Bajó la escalera de dos en dos, y prácticamente de un salto se subió en
el descapotable de su novio. Éste, sabedor de que su futuro suegro estaría
observando, saludó con la mano mirando hacia arriba y sonriendo con cierta
sorna, pero no quiso tener, cautelosamente, más cariñoso gesto de saludo hacia
su novia que un leve toque en la mejilla con los dedos. Durante el baile, ya le
cantaría Sepúlveda en su nombre aquello de “¡Guapa, guapa, guapa!, mientras él,
seguro que intentaría arrimarse a su amada, en el más apretado de los chotis.
Mecatrónica
Transcurría el año 1950. Si yo hubiera sabido entonces que sesenta años
más tarde contaríamos con un centro de planchado a vapor en cada hogar, no
habría dudado aquél día en procrastinar. Las sábanas de algodón se me acumulaban
en el cesto. Las sábanas, las camisas de mi padre, las enaguas de abuela, y
tres vestidos míos, para ser exactos, sin contar con un revuelto de ropa
interior inclasificable.
Ocuparme con dieciséis años de las labores del hogar, no me fue
sencillo, máxime cuando mi sueño de estudiar enfermería se iba viendo truncado
a marchas forzadas. No tendría tiempo para dedicarle las horas precisas.
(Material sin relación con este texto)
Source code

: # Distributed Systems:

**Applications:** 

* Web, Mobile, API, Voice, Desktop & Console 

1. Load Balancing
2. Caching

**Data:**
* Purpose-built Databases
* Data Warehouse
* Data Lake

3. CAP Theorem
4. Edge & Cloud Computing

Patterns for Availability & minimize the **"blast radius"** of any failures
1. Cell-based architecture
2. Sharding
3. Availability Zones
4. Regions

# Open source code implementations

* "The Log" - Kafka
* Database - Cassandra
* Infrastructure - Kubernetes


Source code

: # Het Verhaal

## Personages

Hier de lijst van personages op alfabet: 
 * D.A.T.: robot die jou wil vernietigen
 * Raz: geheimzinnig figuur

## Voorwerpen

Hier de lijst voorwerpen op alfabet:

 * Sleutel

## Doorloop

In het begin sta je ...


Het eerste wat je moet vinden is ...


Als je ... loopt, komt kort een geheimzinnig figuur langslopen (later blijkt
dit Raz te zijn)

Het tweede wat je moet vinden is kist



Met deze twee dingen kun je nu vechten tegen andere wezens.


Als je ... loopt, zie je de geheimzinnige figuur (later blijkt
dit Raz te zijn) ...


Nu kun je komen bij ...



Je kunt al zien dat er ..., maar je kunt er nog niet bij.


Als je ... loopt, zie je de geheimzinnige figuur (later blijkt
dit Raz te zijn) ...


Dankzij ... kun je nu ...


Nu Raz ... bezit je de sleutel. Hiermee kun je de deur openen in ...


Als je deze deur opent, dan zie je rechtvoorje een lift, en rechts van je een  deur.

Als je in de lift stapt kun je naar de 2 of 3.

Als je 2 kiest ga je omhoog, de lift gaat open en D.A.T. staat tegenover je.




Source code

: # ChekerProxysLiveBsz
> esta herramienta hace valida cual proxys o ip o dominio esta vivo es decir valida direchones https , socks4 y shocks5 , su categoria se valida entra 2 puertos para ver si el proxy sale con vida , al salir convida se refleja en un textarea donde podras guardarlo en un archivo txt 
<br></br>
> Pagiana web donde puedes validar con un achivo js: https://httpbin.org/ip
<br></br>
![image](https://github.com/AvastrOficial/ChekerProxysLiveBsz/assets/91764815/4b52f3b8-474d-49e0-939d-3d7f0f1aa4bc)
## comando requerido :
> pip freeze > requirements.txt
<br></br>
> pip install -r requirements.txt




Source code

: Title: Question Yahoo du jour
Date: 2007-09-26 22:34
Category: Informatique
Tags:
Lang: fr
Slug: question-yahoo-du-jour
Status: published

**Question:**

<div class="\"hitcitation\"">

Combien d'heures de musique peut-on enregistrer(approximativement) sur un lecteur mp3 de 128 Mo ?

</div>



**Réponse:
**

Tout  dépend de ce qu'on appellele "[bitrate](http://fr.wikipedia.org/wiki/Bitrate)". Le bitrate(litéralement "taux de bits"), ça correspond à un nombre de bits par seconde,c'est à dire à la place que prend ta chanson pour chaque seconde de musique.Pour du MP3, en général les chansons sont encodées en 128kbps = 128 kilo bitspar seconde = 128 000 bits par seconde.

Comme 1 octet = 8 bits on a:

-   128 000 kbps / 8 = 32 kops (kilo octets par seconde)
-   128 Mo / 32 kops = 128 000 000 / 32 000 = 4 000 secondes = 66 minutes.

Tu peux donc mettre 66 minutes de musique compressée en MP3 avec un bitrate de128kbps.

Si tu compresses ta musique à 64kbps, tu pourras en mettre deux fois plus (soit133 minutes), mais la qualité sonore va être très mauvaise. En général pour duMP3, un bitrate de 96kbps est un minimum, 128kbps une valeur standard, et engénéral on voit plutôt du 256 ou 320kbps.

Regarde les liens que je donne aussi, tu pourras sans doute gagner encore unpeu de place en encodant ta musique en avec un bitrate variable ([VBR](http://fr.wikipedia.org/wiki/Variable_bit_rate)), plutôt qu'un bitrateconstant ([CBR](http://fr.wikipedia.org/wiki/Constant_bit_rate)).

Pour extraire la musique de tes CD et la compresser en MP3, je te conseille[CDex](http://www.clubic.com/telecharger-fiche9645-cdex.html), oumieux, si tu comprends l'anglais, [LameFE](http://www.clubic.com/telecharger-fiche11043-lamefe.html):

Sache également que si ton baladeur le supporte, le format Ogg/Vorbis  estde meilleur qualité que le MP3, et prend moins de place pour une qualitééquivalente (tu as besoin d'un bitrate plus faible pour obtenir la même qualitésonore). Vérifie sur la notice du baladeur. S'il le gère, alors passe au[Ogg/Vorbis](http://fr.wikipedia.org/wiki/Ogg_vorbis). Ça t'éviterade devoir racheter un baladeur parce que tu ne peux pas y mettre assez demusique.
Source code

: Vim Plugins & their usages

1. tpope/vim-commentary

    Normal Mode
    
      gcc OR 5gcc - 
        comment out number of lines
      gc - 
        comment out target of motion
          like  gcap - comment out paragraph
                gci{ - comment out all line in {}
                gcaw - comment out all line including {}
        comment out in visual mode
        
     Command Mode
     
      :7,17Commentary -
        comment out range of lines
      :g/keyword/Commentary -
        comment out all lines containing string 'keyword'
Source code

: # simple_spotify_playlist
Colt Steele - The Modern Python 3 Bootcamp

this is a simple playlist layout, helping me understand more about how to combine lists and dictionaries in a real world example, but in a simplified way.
Con el súbito fallecimiento de mamá, abuela envejeció veinte años de
golpe. A tal punto llegó a desmejorar por su pena, que se veía imposibilitada
totalmente para ayudarme. No sería yo quien le forzara a ello.
Humedeciendo y enrollando las prendas para su mejor planchado, me
pregunté: “¿Inventarán un día una plancha que haga el remojado previo?”. Me
gustaba pensar en un hipotético futuro, en los adelantos tecnológicos con que
la vida aún me tendría que sorprender. Soñaba con automóviles que estacionaban
solos, sin necesidad de dejarse los brazos en el volante, con trayectos donde
no hubiera que abrir las ventanillas para soportar el calor o el frío en los
viajes. Imaginaba trenes que corrían como balas. Diseñaba en mi mente robots de
cocina que evitarían lo más engorroso de ésta, como cortar, amasar, picar. Y
máquinas que lavarían platos y cazuelas, que aspirarían el polvo del suelo y
los muebles, refrigeradores que surtirían al instante de agua fresca o hielo.
Habría, -pensé para mí-, pequeños aparatos que exprimirían jugo a cualquier
fruta, abrirían latas de conserva, lustrarían zapatos y limpiarían cristales.
¿Y el cine? Mi padre me llevó hace poco. ¡Qué grandioso, parecía que
estábamos inmersos en el filme! A la salida, le dije: “¿Sabes, papá? Algún día
veremos cine en casa. ¡Al tiempo!”
¿Enfermera? De ninguna manera. Ahora sé que habría sido una buena
ingeniera mecatrónica, solo que entonces aún no se había inventado la
profesión. “Una buena excusa”, pensé, mientras veía, ayer mismo, la ropita de
mis nietos dando vueltas en la secadora, y el flan cuajando en el microondas.